Pick out and copy every line below that has the word "function".

━━━━━ DATA UNDER STUDY ━━━━━

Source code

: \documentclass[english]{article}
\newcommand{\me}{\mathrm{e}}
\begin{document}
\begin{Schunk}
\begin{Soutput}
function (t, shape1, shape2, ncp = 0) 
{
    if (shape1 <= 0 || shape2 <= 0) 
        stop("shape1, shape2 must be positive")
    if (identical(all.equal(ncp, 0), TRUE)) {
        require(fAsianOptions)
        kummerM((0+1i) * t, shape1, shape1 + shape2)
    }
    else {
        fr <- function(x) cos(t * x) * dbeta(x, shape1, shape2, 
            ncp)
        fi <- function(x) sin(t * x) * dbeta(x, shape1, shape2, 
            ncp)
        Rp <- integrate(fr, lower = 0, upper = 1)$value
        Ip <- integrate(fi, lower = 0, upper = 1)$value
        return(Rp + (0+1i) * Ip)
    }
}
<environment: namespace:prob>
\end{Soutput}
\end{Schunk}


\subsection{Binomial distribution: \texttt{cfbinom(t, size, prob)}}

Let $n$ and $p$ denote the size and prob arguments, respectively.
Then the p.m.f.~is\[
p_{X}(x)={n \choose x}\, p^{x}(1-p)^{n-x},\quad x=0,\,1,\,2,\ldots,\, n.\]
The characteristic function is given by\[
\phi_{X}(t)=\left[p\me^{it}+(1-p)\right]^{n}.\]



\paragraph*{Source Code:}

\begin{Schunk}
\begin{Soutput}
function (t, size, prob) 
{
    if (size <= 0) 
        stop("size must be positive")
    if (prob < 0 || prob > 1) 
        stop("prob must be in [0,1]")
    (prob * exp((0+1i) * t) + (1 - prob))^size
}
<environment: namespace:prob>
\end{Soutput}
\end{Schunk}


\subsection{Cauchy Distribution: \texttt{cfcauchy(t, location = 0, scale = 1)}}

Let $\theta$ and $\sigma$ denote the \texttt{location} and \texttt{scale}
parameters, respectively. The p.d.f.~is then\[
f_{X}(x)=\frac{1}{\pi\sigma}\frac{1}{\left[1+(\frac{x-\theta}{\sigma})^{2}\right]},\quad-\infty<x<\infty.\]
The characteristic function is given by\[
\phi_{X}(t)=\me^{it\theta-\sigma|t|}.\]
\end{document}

━━━━━

*TASK SOLUTION*.
function (t, shape1, shape2, ncp = 0) 
        fr <- function(x) cos(t * x) * dbeta(x, shape1, shape2, 
        fi <- function(x) sin(t * x) * dbeta(x, shape1, shape2, 
The characteristic function is given by\[
function (t, size, prob) 
The characteristic function is given by\[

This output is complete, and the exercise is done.